El papa León XIV, Obispo de Roma, carga contra la IA: “Las voces y las caras son rasgos sagrados”
El Pontífice advierte de que la simulación de rostros, voces y afectos amenaza la comunicación humana y reclama una alianza ética basada en educación y responsabilidad.
En el rumor constante de las pantallas hay algo que empieza a resultar inquietantemente frágil: la certeza de que quien habla es quien dice ser. A esa grieta, que parece técnica, pero acaba tocando lo íntimo, el papa León XIV ha querido ponerle nombre con una frase que suena a frontera moral antes que a consigna: “las voces y las caras son sagradas”.
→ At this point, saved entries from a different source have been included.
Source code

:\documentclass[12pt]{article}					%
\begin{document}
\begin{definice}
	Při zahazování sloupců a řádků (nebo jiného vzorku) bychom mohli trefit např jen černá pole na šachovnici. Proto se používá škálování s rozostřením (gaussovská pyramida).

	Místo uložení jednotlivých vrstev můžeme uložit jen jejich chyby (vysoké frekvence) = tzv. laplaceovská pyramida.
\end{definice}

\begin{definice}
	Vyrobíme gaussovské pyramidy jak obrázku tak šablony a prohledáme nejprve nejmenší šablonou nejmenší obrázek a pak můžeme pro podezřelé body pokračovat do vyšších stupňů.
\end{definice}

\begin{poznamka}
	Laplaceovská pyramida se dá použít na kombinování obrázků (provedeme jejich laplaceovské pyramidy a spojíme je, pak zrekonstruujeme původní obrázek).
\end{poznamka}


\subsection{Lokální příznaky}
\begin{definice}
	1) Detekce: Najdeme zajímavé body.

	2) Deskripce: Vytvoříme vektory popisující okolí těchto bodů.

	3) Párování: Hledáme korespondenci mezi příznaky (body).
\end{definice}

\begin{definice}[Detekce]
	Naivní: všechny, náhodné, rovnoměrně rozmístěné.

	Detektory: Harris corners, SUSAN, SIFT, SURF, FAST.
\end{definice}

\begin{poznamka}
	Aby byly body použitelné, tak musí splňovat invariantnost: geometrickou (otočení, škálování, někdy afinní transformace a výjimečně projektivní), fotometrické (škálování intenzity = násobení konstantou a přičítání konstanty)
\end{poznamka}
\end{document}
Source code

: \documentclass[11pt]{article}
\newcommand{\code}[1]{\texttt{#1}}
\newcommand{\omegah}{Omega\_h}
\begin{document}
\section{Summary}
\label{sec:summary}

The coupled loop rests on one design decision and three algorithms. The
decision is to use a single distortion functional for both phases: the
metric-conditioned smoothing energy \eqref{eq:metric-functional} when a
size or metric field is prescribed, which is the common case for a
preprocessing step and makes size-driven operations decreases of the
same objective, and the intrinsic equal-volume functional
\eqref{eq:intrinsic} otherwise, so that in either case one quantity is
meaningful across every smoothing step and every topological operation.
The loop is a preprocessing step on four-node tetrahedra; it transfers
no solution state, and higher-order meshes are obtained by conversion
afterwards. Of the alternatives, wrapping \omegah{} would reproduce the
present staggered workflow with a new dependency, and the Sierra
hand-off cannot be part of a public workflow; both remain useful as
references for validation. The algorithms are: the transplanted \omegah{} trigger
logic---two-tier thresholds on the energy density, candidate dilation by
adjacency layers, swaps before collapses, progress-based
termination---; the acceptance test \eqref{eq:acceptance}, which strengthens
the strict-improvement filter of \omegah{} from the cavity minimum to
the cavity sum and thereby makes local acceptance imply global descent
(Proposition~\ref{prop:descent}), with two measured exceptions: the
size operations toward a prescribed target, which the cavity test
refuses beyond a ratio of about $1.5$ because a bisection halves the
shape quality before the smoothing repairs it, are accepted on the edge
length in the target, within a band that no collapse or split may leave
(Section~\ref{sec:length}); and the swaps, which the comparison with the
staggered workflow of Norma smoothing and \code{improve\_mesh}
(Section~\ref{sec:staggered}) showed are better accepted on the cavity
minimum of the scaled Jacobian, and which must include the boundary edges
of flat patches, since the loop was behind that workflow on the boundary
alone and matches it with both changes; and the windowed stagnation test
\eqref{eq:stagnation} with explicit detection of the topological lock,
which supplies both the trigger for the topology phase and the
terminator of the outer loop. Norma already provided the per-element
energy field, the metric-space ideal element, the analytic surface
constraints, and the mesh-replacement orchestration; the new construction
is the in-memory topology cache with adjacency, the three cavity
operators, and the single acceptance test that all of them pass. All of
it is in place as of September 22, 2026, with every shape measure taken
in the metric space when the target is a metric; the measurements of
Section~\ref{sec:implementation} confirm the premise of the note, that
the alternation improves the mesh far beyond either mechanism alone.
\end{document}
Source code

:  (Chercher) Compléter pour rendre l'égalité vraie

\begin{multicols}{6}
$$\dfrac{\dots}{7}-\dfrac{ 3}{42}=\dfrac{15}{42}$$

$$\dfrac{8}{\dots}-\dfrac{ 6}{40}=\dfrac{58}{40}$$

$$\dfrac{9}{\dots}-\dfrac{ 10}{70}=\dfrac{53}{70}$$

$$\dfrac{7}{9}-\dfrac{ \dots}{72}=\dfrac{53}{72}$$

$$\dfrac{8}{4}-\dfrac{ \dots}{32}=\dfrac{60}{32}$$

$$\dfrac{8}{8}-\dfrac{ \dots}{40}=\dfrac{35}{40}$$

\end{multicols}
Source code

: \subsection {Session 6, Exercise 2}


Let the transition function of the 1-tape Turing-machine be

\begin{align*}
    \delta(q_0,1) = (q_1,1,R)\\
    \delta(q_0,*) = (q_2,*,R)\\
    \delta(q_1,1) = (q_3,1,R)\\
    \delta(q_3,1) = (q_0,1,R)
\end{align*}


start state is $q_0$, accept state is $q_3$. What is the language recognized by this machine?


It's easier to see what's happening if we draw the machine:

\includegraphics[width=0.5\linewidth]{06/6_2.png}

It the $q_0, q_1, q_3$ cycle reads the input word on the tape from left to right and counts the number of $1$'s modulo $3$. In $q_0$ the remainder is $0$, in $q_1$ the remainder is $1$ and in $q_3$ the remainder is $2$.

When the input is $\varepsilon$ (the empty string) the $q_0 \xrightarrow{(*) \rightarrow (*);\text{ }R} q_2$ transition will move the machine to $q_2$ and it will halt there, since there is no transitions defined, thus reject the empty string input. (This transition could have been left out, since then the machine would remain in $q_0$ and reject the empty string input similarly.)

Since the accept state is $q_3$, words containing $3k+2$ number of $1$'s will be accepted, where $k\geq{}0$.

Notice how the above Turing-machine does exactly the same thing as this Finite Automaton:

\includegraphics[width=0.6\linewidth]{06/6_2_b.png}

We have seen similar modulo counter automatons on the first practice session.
El Pontífice lo ha hecho en su mensaje para la LX Jornada Mundial de las Comunicaciones Sociales, un texto publicado por la Santa Sede que no se limita a condenar el abuso tecnológico, sino que intenta describir el nuevo paisaje humano que dibuja la inteligencia artificial cuando imita, sin rubor, lo que hasta ahora era personal e intransferible. No se trata sólo de vídeos falsos, ni de audios manipulados, ni de la vieja tentación de fabricar pruebas. Se trata de la posibilidad, cada vez más asequible, de generar presencias.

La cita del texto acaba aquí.